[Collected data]
· · ·

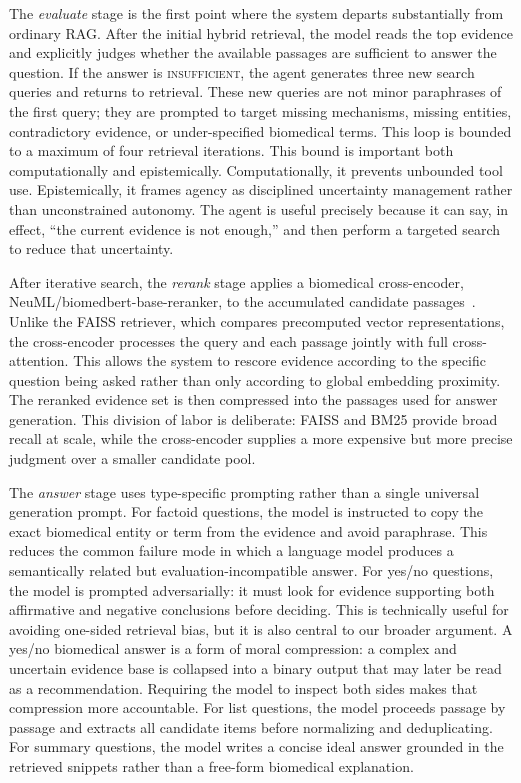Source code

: \documentclass[sigconf,nonacm]{acmart}
\begin{document}
The \emph{evaluate} stage is the first point where the system departs substantially from ordinary RAG. After the initial hybrid retrieval, the model reads the top evidence and explicitly judges whether the available passages are sufficient to answer the question. If the answer is \textsc{insufficient}, the agent generates three new search queries and returns to retrieval. These new queries are not minor paraphrases of the first query; they are prompted to target missing mechanisms, missing entities, contradictory evidence, or under-specified biomedical terms. This loop is bounded to a maximum of four retrieval iterations. This bound is important both computationally and epistemically. Computationally, it prevents unbounded tool use. Epistemically, it frames agency as disciplined uncertainty management rather than unconstrained autonomy. The agent is useful precisely because it can say, in effect, ``the current evidence is not enough,'' and then perform a targeted search to reduce that uncertainty.

After iterative search, the \emph{rerank} stage applies a biomedical cross-encoder, NeuML/biomedbert-base-reranker, to the accumulated candidate passages~\cite{neuml_reranker}. Unlike the FAISS retriever, which compares precomputed vector representations, the cross-encoder processes the query and each passage jointly with full cross-attention. This allows the system to rescore evidence according to the specific question being asked rather than only according to global embedding proximity. The reranked evidence set is then compressed into the passages used for answer generation. This division of labor is deliberate: FAISS and BM25 provide broad recall at scale, while the cross-encoder supplies a more expensive but more precise judgment over a smaller candidate pool.

The \emph{answer} stage uses type-specific prompting rather than a single universal generation prompt. For factoid questions, the model is instructed to copy the exact biomedical entity or term from the evidence and avoid paraphrase. This reduces the common failure mode in which a language model produces a semantically related but evaluation-incompatible answer. For yes/no questions, the model is prompted adversarially: it must look for evidence supporting both affirmative and negative conclusions before deciding. This is technically useful for avoiding one-sided retrieval bias, but it is also central to our broader argument. A yes/no biomedical answer is a form of moral compression: a complex and uncertain evidence base is collapsed into a binary output that may later be read as a recommendation. Requiring the model to inspect both sides makes that compression more accountable. For list questions, the model proceeds passage by passage and extracts all candidate items before normalizing and deduplicating. For summary questions, the model writes a concise ideal answer grounded in the retrieved snippets rather than a free-form biomedical explanation.
\end{document}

· · ·

- [Brief]
Hand over the entries again, exactly as written and without the pictures.

- [Answer area]
Source code

: \documentclass[sigconf,nonacm]{acmart}
\begin{document}
The \emph{evaluate} stage is the first point where the system departs substantially from ordinary RAG. After the initial hybrid retrieval, the model reads the top evidence and explicitly judges whether the available passages are sufficient to answer the question. If the answer is \textsc{insufficient}, the agent generates three new search queries and returns to retrieval. These new queries are not minor paraphrases of the first query; they are prompted to target missing mechanisms, missing entities, contradictory evidence, or under-specified biomedical terms. This loop is bounded to a maximum of four retrieval iterations. This bound is important both computationally and epistemically. Computationally, it prevents unbounded tool use. Epistemically, it frames agency as disciplined uncertainty management rather than unconstrained autonomy. The agent is useful precisely because it can say, in effect, ``the current evidence is not enough,'' and then perform a targeted search to reduce that uncertainty.

After iterative search, the \emph{rerank} stage applies a biomedical cross-encoder, NeuML/biomedbert-base-reranker, to the accumulated candidate passages~\cite{neuml_reranker}. Unlike the FAISS retriever, which compares precomputed vector representations, the cross-encoder processes the query and each passage jointly with full cross-attention. This allows the system to rescore evidence according to the specific question being asked rather than only according to global embedding proximity. The reranked evidence set is then compressed into the passages used for answer generation. This division of labor is deliberate: FAISS and BM25 provide broad recall at scale, while the cross-encoder supplies a more expensive but more precise judgment over a smaller candidate pool.

The \emph{answer} stage uses type-specific prompting rather than a single universal generation prompt. For factoid questions, the model is instructed to copy the exact biomedical entity or term from the evidence and avoid paraphrase. This reduces the common failure mode in which a language model produces a semantically related but evaluation-incompatible answer. For yes/no questions, the model is prompted adversarially: it must look for evidence supporting both affirmative and negative conclusions before deciding. This is technically useful for avoiding one-sided retrieval bias, but it is also central to our broader argument. A yes/no biomedical answer is a form of moral compression: a complex and uncertain evidence base is collapsed into a binary output that may later be read as a recommendation. Requiring the model to inspect both sides makes that compression more accountable. For list questions, the model proceeds passage by passage and extracts all candidate items before normalizing and deduplicating. For summary questions, the model writes a concise ideal answer grounded in the retrieved snippets rather than a free-form biomedical explanation.
\end{document}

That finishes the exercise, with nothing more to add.